Based on in vitro studies, several modes of action for arsenic have been suggested, although the mechanisms responsible for arsenic carcinogenesis have not been well established. In our previous study a dose-dependent increment in DNA migration was detected at low doses of sodium arsenite, but at higher dose levels a reduction in the migration was observed, suggesting the induction of DNA adducts.

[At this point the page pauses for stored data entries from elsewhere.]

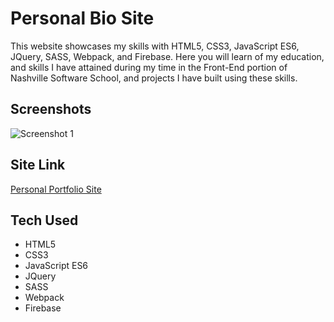 # Personal Bio Site
This website showcases my skills with HTML5, CSS3, JavaScript ES6, JQuery, SASS, Webpack, and Firebase. Here you will learn of my education, and skills I have attained during my time in the Front-End portion of Nashville Software School, and projects I have built using these skills.

## Screenshots
![Screenshot 1](https://i.postimg.cc/0NtNV6YS/personal-bio-site-screenshot.png)

## Site Link
[Personal Portfolio Site](https://personal-site-106fa.web.app/)

## Tech Used
* HTML5
* CSS3
* JavaScript ES6
* JQuery
* SASS
* Webpack
* Firebase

In order to confirm this hypothesis we performed the experiments considering other parameters and modifications of the standard alkaline comet assay. Additionally, the induction of sister chromatid exchanges was evaluated. The present study showed the induction by sodium arsenite of single strand breaks and DNA-protein adducts assessed by comet assay as well as of sister chromatid exchanges in the human lung fibroblast cell line MRC-5. The standard alkaline comet assay also revealed, at the highest arsenic concentration tested, a reduction in all the considered parameters in relation to untreated cells and the other doses. On the other hand, the incubation with proteinase K induced a dose-dependent increment in DNA migration as a consequence of the release of proteins joined to the DNA. Thus, sodium arsenite was able to induce both DNA-strand breaks and protein-DNA adducts in arsenic exposed MRC-5 cells, depending on the concentrations of arsenic salts tested.